When I interviewed the Strike Force commander, special teams coordinator Dick Tomey, after the Colorado win, he was quick to point out a bunch of mistakes, several of them having to do with alignment and assignment. I noted his concerns in a column, but only in passing. Whatever errors were made were overshadowed by the winning performances, and would surely be shored up quickly.
BACK THEN, who expected venial sins would fester and grow into major problems for the Warriors, who are now 3-3, including two losses in road games they were favored to win? Two very bad turnovers in the return game and allowing six blocked kicks? You don’t need me to tell you that’s way too many special teams miscues for even a full season.
Deficiencies are obvious and embarrassing.

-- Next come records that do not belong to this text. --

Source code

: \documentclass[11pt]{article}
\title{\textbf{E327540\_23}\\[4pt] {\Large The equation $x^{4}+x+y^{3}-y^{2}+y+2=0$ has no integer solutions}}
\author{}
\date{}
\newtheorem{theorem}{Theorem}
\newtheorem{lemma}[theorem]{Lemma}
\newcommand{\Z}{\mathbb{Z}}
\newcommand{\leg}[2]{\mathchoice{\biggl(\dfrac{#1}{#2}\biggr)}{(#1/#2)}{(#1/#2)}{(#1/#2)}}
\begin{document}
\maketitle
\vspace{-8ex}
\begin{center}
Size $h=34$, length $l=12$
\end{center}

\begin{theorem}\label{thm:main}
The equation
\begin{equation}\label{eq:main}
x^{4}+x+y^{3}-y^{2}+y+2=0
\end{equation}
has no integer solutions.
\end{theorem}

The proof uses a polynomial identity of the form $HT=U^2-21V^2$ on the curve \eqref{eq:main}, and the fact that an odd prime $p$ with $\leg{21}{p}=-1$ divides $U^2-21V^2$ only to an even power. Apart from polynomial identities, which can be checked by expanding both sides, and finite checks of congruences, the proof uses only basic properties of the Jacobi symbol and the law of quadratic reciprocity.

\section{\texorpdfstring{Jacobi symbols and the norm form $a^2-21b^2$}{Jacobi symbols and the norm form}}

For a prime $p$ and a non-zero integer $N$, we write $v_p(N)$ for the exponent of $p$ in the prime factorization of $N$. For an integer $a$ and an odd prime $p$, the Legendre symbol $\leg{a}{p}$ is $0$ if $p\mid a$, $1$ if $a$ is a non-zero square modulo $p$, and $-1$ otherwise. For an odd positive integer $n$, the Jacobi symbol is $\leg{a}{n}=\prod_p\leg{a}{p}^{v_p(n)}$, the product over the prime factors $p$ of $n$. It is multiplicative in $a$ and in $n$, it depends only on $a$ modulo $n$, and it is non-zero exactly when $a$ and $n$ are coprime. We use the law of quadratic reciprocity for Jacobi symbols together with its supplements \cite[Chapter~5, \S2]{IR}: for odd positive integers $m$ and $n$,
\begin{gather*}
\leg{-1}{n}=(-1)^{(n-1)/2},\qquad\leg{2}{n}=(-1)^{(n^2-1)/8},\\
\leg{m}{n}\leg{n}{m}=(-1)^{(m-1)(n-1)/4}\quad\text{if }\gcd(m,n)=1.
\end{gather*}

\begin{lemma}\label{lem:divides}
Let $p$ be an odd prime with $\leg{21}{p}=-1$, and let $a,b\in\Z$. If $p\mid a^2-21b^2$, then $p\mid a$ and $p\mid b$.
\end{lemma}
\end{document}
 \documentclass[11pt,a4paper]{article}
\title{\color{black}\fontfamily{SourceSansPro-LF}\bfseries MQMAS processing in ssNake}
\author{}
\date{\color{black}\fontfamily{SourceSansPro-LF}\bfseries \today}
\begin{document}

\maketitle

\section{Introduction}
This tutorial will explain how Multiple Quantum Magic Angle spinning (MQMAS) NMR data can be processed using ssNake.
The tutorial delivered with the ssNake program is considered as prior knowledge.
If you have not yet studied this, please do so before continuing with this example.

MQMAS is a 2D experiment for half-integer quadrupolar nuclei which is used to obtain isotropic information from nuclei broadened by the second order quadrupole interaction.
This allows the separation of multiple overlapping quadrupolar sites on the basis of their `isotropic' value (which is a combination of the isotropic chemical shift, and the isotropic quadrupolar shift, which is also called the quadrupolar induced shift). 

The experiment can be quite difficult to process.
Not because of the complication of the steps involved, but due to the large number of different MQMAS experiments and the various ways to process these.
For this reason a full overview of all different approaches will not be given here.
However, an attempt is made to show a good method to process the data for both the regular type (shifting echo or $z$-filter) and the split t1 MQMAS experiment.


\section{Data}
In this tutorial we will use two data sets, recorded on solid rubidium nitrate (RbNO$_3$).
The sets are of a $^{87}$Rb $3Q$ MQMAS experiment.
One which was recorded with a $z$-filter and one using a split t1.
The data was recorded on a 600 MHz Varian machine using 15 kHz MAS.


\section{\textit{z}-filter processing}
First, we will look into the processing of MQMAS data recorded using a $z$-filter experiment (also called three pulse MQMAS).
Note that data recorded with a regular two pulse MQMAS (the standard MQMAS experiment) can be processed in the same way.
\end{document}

But some of you have made it clear in emails and calls to me that you want piling on anyway. OK, consider Tomey and the special teams called out for improvement — vast improvement, immediately. However, those of you who want him fired are going to have to initiate your own little Occupy Lower Campus thing. Good luck with that.
TOMEY AND his players say it has not been a long week of having to deal with criticism headed into Saturday’s homecoming game against New Mexico State. It was a short week of repairing things.
"During the season they’re all short," Tomey said Thursday. "We have a lot of work to do. Having to fix things is SOP (standard operating procedure). The difference from usual is the stuff we had to fix was very visible.
"Losing that way was devastating. A game like that, they made 100 mistakes and we made 101. They won, so theirs are washed away and ours are magnified."
My own eyes and people whose football knowledge I trust say the problems are related to execution more than scheme. Of course, that doesn’t absolve the coaches, and they’ve publicly shouldered responsibility. The coaches are the ones who choose which players to put on the field and are charged with making sure they’re prepared to perform the assigned tasks. If they fail? Get someone else in there who will succeed.
It all seems pretty simple, and that’s why fans are angry.
The coaches hope they have addressed the problems with personnel changes. Players are committed to improvement without panic.
"It’s something to take serious, but not to dwell on," long snapper Luke Ingram said. "It kills me when the offense goes 50, 60 yards down the field, looks to us to close and we can’t go out and do it.
"Our mind-set hasn’t changed. We’re not discouraged or worried. The confidence is still there, in ourselves and the coaches. As players we have to get the job done. The players make the plays."
There’s still time to fix the leaks. But not much.